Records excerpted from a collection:
━━━━━━

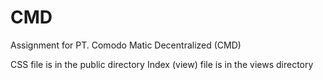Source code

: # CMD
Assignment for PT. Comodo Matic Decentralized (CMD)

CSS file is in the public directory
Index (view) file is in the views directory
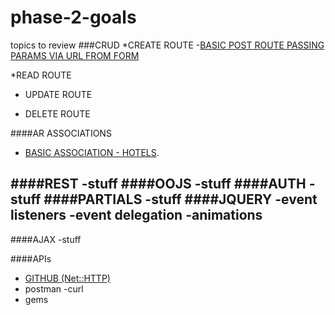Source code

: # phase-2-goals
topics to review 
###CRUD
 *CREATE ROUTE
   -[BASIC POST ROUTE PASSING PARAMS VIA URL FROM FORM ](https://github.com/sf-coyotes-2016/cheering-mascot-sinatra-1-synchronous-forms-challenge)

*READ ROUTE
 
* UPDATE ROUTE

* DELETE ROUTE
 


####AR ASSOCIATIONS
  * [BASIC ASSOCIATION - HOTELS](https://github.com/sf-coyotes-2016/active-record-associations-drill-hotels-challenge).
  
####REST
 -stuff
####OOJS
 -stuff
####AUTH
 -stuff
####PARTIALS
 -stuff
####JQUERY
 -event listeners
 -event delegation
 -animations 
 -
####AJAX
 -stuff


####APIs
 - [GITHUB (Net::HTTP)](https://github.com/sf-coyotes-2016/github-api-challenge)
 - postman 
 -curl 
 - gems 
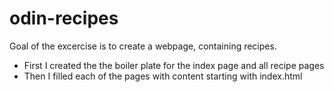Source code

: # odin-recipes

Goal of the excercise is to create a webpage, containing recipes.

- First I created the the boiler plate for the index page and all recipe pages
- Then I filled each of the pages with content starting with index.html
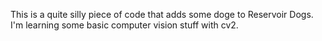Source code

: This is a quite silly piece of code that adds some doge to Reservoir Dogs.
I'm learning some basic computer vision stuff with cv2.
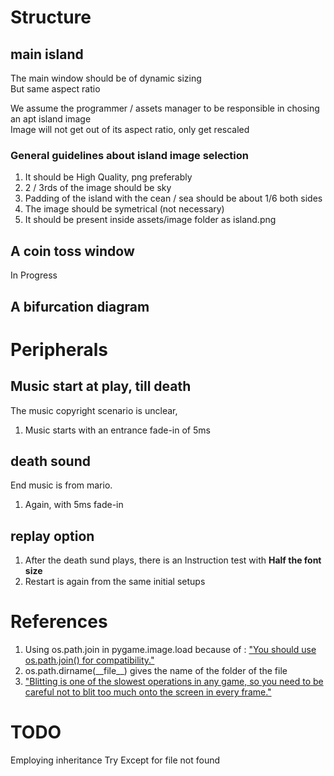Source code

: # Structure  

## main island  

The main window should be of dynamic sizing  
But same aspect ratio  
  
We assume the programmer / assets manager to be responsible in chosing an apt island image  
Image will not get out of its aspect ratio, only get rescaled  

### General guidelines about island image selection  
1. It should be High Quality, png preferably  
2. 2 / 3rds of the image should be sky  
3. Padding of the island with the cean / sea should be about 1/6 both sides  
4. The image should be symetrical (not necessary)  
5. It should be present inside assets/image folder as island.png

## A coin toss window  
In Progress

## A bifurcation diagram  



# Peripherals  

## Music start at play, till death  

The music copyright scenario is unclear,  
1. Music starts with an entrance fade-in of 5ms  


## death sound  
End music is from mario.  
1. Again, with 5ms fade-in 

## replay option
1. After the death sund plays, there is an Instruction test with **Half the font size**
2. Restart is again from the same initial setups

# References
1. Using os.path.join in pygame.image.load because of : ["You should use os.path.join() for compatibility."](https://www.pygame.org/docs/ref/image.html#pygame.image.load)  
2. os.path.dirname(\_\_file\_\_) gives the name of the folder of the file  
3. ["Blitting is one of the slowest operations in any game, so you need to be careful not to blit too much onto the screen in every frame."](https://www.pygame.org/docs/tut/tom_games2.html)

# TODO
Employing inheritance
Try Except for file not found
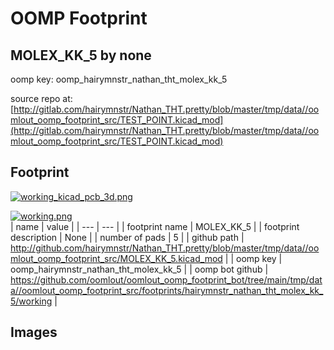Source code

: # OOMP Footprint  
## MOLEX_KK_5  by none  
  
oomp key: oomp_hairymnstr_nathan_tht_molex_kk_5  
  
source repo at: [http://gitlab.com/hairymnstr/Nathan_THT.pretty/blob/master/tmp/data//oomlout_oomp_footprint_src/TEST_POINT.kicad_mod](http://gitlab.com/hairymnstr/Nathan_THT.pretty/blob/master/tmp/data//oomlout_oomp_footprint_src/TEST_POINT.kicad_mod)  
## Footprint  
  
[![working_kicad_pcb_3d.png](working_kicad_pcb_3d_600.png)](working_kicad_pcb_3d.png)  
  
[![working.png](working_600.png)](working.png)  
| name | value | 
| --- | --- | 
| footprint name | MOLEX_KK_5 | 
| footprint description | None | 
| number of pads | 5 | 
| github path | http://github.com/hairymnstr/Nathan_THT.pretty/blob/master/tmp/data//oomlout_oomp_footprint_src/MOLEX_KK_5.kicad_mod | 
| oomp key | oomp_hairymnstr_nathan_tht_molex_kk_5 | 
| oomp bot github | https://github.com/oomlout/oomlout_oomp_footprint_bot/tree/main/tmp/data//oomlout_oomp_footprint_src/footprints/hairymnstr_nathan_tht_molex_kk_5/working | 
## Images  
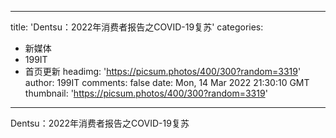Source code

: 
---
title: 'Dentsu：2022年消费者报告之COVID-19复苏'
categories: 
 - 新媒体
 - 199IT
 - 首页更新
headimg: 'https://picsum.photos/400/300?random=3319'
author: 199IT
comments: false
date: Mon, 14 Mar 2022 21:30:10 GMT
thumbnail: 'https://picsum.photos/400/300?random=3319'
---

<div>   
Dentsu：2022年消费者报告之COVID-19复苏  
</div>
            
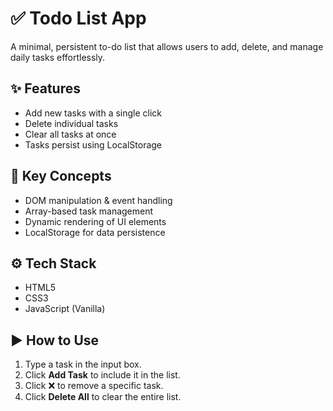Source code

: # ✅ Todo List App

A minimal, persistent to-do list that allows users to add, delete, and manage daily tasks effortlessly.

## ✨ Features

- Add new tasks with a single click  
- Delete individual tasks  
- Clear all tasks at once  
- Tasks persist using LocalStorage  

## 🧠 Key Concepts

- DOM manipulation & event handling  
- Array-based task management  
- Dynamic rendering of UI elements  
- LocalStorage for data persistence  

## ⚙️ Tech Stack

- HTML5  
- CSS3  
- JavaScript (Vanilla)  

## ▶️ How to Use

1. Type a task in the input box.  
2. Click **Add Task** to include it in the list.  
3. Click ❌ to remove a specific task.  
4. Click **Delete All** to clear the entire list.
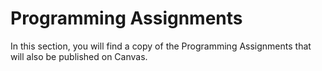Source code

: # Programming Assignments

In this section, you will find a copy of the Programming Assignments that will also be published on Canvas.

━━━━━━

- [Work task]: Print all of the data exactly, and do not carry over any pictures.

- [The completed task]:
Source code

: # CMD
Assignment for PT. Comodo Matic Decentralized (CMD)

CSS file is in the public directory
Index (view) file is in the views directory
Source code

: # phase-2-goals
topics to review 
###CRUD
 *CREATE ROUTE
   -[BASIC POST ROUTE PASSING PARAMS VIA URL FROM FORM ](https://github.com/sf-coyotes-2016/cheering-mascot-sinatra-1-synchronous-forms-challenge)

*READ ROUTE
 
* UPDATE ROUTE

* DELETE ROUTE
 


####AR ASSOCIATIONS
  * [BASIC ASSOCIATION - HOTELS](https://github.com/sf-coyotes-2016/active-record-associations-drill-hotels-challenge).
  
####REST
 -stuff
####OOJS
 -stuff
####AUTH
 -stuff
####PARTIALS
 -stuff
####JQUERY
 -event listeners
 -event delegation
 -animations 
 -
####AJAX
 -stuff


####APIs
 - [GITHUB (Net::HTTP)](https://github.com/sf-coyotes-2016/github-api-challenge)
 - postman 
 -curl 
 - gems 
Source code

: # odin-recipes

Goal of the excercise is to create a webpage, containing recipes.

- First I created the the boiler plate for the index page and all recipe pages
- Then I filled each of the pages with content starting with index.html
Source code

: This is a quite silly piece of code that adds some doge to Reservoir Dogs.
I'm learning some basic computer vision stuff with cv2.
Source code

: # Structure  

## main island  

The main window should be of dynamic sizing  
But same aspect ratio  
  
We assume the programmer / assets manager to be responsible in chosing an apt island image  
Image will not get out of its aspect ratio, only get rescaled  

### General guidelines about island image selection  
1. It should be High Quality, png preferably  
2. 2 / 3rds of the image should be sky  
3. Padding of the island with the cean / sea should be about 1/6 both sides  
4. The image should be symetrical (not necessary)  
5. It should be present inside assets/image folder as island.png

## A coin toss window  
In Progress

## A bifurcation diagram  



# Peripherals  

## Music start at play, till death  

The music copyright scenario is unclear,  
1. Music starts with an entrance fade-in of 5ms  


## death sound  
End music is from mario.  
1. Again, with 5ms fade-in 

## replay option
1. After the death sund plays, there is an Instruction test with **Half the font size**
2. Restart is again from the same initial setups

# References
1. Using os.path.join in pygame.image.load because of : ["You should use os.path.join() for compatibility."](https://www.pygame.org/docs/ref/image.html#pygame.image.load)  
2. os.path.dirname(\_\_file\_\_) gives the name of the folder of the file  
3. ["Blitting is one of the slowest operations in any game, so you need to be careful not to blit too much onto the screen in every frame."](https://www.pygame.org/docs/tut/tom_games2.html)

# TODO
Employing inheritance
Try Except for file not found
Source code

: # OOMP Footprint  
## MOLEX_KK_5  by none  
  
oomp key: oomp_hairymnstr_nathan_tht_molex_kk_5  
  
source repo at: [http://gitlab.com/hairymnstr/Nathan_THT.pretty/blob/master/tmp/data//oomlout_oomp_footprint_src/TEST_POINT.kicad_mod](http://gitlab.com/hairymnstr/Nathan_THT.pretty/blob/master/tmp/data//oomlout_oomp_footprint_src/TEST_POINT.kicad_mod)  
## Footprint  
  
[![working_kicad_pcb_3d.png](working_kicad_pcb_3d_600.png)](working_kicad_pcb_3d.png)  
  
[![working.png](working_600.png)](working.png)  
| name | value | 
| --- | --- | 
| footprint name | MOLEX_KK_5 | 
| footprint description | None | 
| number of pads | 5 | 
| github path | http://github.com/hairymnstr/Nathan_THT.pretty/blob/master/tmp/data//oomlout_oomp_footprint_src/MOLEX_KK_5.kicad_mod | 
| oomp key | oomp_hairymnstr_nathan_tht_molex_kk_5 | 
| oomp bot github | https://github.com/oomlout/oomlout_oomp_footprint_bot/tree/main/tmp/data//oomlout_oomp_footprint_src/footprints/hairymnstr_nathan_tht_molex_kk_5/working | 
## Images  
Source code

: 
---
title: 'Dentsu：2022年消费者报告之COVID-19复苏'
categories: 
 - 新媒体
 - 199IT
 - 首页更新
headimg: 'https://picsum.photos/400/300?random=3319'
author: 199IT
comments: false
date: Mon, 14 Mar 2022 21:30:10 GMT
thumbnail: 'https://picsum.photos/400/300?random=3319'
---

<div>   
Dentsu：2022年消费者报告之COVID-19复苏  
</div>
            
Source code

: # ✅ Todo List App

A minimal, persistent to-do list that allows users to add, delete, and manage daily tasks effortlessly.

## ✨ Features

- Add new tasks with a single click  
- Delete individual tasks  
- Clear all tasks at once  
- Tasks persist using LocalStorage  

## 🧠 Key Concepts

- DOM manipulation & event handling  
- Array-based task management  
- Dynamic rendering of UI elements  
- LocalStorage for data persistence  

## ⚙️ Tech Stack

- HTML5  
- CSS3  
- JavaScript (Vanilla)  

## ▶️ How to Use

1. Type a task in the input box.  
2. Click **Add Task** to include it in the list.  
3. Click ❌ to remove a specific task.  
4. Click **Delete All** to clear the entire list.
Source code

: # Programming Assignments

In this section, you will find a copy of the Programming Assignments that will also be published on Canvas.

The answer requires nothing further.